Le storie parallele di Siddharta e del piccolo Jesse

Dopo “L’ultimo imperatore”(1997) e “Il tè nel deserto”(1990), Bertolucci con “Piccolo Buddha” ci riporta in un’ambientazione esotica ed onirica, ma con intenzioni totalmente diverse. Il regista racconta una vera e propria favola, ponendo in netto contrasto la grigia routine del mondo occidentale (Seattle) ai colori e alla vita semplice e fiabesca di quello orientale (Bhutan), naturalmente senza mai trascendere in moralismi negativi o pregiudizi. Grazie ad una sceneggiatura straordinaria, scritta a quattro mani col premio Oscar Mark Peploe, Bertolucci incanta con una miscela perfetta di religiosità, spiritualità, leggenda, tradizioni secolari che convergono nella figura del Principe Siddharta, da sempre una delle figure più amate della letteratura mondiale, e nel buddhismo. La sua svolta ascetica, dopo aver conosciuto il dolore e la morte, fa da cornice e scorre in parallelo alla storia tra il saggio lama e il piccolo Jesse, in un crescendo di emozioni positive e di estasi estetica di cui il regista piacentino era ben consapevole.

Un cast perfetto e consolidato

Il regista piacentino scelse accuratamente il cast e la squadra tecnica affinché tutto funzionasse alla perfezione e portasse ad un risultato eccellente. Sbalordisce la prova del piccolo Alex Wiesendanger, coadiuvato dall’ottimo di Chris Isaak, nei panni del suo (inizialmente) tormentato padre Dean, noto più come cantante che come attore, e dalla grande Bridget Fonda, madre preoccupata e contraria ad un cambiamento di vita così radicale e stravolgente per tutti.
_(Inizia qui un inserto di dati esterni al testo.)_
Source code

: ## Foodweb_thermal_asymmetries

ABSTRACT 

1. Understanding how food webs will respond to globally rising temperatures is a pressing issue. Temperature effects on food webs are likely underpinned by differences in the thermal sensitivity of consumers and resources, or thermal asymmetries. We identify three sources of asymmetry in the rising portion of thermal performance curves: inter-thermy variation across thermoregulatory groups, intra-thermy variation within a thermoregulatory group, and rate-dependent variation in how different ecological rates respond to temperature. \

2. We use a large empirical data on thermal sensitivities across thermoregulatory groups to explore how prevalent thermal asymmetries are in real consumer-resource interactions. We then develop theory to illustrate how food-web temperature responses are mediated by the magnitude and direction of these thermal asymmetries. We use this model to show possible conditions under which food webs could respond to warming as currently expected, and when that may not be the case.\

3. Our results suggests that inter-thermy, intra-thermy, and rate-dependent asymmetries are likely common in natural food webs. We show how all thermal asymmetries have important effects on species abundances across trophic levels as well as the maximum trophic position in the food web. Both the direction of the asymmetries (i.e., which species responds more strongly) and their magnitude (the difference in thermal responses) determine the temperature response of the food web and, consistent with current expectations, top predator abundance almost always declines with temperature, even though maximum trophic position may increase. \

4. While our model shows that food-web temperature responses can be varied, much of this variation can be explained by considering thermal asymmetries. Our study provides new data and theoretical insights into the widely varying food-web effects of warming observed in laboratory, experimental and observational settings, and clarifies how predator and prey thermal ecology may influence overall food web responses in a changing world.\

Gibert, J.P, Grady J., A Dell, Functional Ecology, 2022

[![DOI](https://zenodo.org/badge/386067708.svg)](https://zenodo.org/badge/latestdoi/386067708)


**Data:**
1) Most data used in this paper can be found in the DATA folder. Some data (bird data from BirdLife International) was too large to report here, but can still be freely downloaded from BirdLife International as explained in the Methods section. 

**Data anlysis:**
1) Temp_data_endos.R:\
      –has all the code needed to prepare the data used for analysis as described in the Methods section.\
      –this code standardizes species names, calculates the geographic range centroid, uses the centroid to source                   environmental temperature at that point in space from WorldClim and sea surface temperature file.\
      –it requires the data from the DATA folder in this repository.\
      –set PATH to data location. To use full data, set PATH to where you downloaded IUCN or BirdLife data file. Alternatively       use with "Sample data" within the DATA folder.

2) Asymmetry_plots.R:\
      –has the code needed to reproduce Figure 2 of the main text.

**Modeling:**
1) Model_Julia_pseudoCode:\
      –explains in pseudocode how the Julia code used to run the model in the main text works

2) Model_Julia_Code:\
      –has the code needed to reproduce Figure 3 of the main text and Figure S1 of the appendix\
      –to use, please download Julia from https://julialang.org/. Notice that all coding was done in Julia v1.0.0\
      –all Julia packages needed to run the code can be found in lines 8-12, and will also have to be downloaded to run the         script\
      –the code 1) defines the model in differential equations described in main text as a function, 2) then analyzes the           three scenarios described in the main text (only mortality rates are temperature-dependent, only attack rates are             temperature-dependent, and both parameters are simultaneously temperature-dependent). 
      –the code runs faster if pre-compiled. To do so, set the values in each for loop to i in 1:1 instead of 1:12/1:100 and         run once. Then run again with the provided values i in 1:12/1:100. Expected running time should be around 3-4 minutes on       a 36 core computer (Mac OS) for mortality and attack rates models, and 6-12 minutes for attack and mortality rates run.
Ying Ruocheng, invece, era già una vecchia conoscenza di Bertolucci, dato che avevano già lavorato assieme in occasione de “L’ultimo imperatore”, quindi la fiducia e la stima tra i due erano ben consolidate. Indubbiamente, il personaggio portante di tutto il progetto è Siddharta/Buddha, interpretato da un fenomenale Keanu Reeves. All’epoca, l’attore era già noto per “Point Break”(1991) e “Dracula di Bram Stoker”(1992), ma grazie al magico ruolo offertogli da Bertolucci, riuscì ad aggiungere uno dei tasselli più iconici al mosaico delle performance più riuscite della sua carriera.

La squadra tecnica da Oscar

La meravigliosa fotografia dai toni caldi e accesi, caratteristica fondamentale del film, è opera dell'eclettico Vittorio Storaro, vincitore per ben tre volte del premio Oscar per “Apocalypse Now”, “Reds” e “L’ultimo imperatore”, mentre per il montaggio furono scelti il due volte premio Oscar Pietro Scalia e Daniele Sordoni invece per le sontuose scenografia fu assoldato James Acheson, anch’egli vincitore dell’Oscar per tre volte. E come dimenticare la sognante colonna sonora? Ebbene, anche in questo caso Bertolucci volle di nuovo il giapponese Ryūichi Sakamoto, premiato dall’Academy proprio per le musiche de “L’ultimo imperatore”, ma che per il regista compose anche le musiche de “Il tè nel deserto”.